Classical conditioning
A type of learning in which one learns to link two or more stimuli and anticipate events.
Behaviorism
The view that psychology should be an objective science that studies behavior without reference to mental processes.
Neutral stimulus (NS)
In classical Conditioning, a stimulus that elicits no response before Conditioning
Unconditioned response (UR)
In classical Conditioning, an unlearned naturally occurring response to an unconditioned stimulus.

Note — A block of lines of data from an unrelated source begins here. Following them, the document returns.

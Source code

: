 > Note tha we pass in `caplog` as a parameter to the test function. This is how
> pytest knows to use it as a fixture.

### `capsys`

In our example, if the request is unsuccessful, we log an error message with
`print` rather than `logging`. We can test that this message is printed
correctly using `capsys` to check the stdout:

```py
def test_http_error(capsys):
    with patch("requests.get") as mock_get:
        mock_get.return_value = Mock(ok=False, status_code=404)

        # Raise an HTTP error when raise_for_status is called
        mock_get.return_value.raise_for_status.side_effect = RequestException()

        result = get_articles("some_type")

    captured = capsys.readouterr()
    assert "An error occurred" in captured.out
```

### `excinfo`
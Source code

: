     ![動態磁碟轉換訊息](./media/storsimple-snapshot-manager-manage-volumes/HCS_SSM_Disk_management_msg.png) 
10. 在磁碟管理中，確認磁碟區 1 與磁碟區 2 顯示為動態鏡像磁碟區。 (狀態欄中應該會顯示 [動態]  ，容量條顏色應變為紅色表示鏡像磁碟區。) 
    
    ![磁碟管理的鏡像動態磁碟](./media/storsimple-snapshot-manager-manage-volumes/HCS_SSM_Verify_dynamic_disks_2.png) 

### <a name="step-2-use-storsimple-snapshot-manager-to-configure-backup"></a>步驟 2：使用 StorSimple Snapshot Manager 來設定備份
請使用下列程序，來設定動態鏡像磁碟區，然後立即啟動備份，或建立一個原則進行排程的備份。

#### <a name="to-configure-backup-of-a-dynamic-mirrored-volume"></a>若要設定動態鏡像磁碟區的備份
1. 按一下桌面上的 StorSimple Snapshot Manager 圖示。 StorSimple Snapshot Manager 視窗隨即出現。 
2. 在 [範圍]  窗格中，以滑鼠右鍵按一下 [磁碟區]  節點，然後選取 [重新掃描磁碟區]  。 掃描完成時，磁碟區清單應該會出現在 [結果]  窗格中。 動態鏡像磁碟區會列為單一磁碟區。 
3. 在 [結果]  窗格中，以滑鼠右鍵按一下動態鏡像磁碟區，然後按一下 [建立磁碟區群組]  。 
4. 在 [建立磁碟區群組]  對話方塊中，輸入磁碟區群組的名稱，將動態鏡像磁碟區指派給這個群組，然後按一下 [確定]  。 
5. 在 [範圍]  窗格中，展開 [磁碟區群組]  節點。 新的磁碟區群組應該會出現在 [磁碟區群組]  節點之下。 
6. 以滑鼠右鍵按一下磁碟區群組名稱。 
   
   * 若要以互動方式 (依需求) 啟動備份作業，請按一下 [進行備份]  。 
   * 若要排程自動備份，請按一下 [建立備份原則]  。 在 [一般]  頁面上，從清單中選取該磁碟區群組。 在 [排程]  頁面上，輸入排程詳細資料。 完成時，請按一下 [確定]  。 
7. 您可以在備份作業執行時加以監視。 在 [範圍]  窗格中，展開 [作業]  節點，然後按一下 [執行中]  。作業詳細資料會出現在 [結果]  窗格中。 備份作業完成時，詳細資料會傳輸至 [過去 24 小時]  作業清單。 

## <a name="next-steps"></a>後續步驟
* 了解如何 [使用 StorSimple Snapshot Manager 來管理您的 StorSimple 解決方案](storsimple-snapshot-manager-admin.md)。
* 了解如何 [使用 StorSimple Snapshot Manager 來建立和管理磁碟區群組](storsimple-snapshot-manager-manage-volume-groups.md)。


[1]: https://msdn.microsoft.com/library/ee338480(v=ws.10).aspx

Unconditioned stimulus (US)
In classical Conditioning, a stimulus that unconditionally-naturally and automatically-triggers an unconditioned response (UR)
Conditioned response (CR)
In classical Conditioning, a learned response to a previously neutral stimulus.
Conditioned Stimulus (CS)
I’m classical Conditioning, an originally irrelevant stimulus that, after association with an unconditioned stimulus (US) comes to trigger a conditioned response (CR)
Acquisition
In classical Conditioning, the initial stage, when one links a neutral stimulus begins triggering the conditioned response. In operant Conditioning, the strengthening of reinforced response.
High-order Conditioning
A procedure in which the conditioned stimulus in one Conditioning experience is paired with a new neutral stimulus, creating a second conditioned stimulus. For example, an animal that has learned that a tone predicts food might the learn that a light predicts the tone and begins responding to the light alone.
Extinction
The diminishing of a conditioned response; occurs in classical Conditioning when an unconditioned stimulus (US) does not follow a conditioned stimulus (CS); occurs in operant Conditioning when a response is no longer reinforced.
Spontaneous recovery
The reappearance, after a pause, of an extinguished conditioned response.
Generalization
The tendency, once a response has been conditioned, for stimuli similar to the conditioned stimulus to elicit similar responses.
Discrimination
In classical Conditioning, the learned ability to distinguish between a conditioned stimulus and stimuli that do not signal an unconditioned stimulus.
Operant Conditioning
A type of learning in which behavior is strengthened if followed by a reinforcer or diminished if followed by punisher.
Law of effect
Thorndike’s principle that behaviors followed by favorable consequences become more likely, and that behaviors followed by unfavorable consequences become less likely.
Operant chamber
In operant Conditioning research, a chamber containing a bar or key that an animal can manipulate to obtain a food or water reinforced; attached devices record the animals rate of bar pressing or bar pecking.
Reinforcement
In operant Conditioning, any events that strengthens the behavior it follows.
Shaping
An operant Conditioning procedure in which reinforcers guide behavior toward closer and closer approximations of the desired behavior.